§ **Exercise instructions**
Return each line of the entries that mentions the word "relURL".

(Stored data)
-- Opening Marker --
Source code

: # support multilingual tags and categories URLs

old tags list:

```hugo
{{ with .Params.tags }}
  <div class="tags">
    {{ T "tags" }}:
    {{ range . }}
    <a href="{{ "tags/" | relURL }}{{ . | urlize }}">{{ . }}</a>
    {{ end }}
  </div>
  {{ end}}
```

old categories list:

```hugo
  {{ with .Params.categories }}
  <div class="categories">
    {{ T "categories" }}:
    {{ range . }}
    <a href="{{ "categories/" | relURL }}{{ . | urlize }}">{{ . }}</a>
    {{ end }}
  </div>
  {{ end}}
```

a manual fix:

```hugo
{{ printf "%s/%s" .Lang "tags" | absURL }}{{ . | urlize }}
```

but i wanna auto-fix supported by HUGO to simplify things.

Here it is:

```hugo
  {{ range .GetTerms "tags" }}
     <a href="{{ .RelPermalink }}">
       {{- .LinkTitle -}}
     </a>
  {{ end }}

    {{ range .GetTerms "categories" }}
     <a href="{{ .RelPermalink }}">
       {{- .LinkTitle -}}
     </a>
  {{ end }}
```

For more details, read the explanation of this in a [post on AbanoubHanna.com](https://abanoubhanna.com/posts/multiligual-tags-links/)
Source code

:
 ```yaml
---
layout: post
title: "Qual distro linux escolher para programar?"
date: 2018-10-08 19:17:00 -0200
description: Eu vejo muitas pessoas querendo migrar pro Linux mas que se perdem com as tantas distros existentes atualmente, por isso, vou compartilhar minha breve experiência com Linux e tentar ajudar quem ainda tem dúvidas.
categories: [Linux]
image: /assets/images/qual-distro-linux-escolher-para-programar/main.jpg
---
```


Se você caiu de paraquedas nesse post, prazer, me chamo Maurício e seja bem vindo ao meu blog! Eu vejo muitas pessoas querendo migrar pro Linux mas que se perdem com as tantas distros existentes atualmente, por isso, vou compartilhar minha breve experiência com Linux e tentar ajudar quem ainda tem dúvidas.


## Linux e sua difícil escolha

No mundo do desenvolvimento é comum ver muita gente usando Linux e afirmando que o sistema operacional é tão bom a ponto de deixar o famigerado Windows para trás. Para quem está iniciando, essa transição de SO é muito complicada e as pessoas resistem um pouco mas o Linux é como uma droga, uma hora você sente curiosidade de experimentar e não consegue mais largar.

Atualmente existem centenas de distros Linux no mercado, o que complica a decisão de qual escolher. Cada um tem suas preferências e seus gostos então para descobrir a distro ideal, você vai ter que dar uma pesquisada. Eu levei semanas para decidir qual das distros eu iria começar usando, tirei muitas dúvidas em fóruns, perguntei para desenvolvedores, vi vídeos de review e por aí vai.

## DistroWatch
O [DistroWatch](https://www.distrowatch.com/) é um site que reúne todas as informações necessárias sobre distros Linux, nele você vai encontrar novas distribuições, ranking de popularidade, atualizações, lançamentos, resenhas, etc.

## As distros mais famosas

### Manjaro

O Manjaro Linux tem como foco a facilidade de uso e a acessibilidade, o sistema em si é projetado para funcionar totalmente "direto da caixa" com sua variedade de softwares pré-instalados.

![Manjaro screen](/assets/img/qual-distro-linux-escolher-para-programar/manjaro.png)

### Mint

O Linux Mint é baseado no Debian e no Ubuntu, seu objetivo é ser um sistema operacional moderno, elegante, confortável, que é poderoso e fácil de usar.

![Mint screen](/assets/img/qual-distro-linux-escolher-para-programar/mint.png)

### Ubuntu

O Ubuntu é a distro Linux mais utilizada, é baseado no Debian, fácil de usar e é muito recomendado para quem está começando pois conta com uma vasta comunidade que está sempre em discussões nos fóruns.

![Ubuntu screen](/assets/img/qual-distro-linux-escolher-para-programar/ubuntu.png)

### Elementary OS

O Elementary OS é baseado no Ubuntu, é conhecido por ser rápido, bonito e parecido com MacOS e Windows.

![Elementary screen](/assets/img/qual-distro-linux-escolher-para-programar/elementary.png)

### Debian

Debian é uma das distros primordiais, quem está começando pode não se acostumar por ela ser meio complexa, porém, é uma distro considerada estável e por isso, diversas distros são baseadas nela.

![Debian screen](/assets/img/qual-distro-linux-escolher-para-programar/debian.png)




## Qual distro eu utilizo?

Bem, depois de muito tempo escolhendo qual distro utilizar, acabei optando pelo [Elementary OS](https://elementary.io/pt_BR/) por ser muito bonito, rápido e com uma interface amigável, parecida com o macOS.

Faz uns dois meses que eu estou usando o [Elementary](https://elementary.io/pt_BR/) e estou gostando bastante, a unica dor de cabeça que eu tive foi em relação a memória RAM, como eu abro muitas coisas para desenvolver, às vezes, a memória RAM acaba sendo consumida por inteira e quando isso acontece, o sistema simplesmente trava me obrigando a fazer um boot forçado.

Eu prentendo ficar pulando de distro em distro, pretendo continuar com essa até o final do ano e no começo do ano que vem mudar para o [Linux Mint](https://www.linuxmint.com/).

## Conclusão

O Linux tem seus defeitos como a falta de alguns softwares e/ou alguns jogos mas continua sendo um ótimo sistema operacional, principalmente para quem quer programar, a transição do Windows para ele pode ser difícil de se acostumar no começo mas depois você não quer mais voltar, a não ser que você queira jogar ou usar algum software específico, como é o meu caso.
-- Closing Marker --
§ **Answer section**
    <a href="{{ "tags/" | relURL }}{{ . | urlize }}">{{ . }}</a>
    <a href="{{ "categories/" | relURL }}{{ . | urlize }}">{{ . }}</a>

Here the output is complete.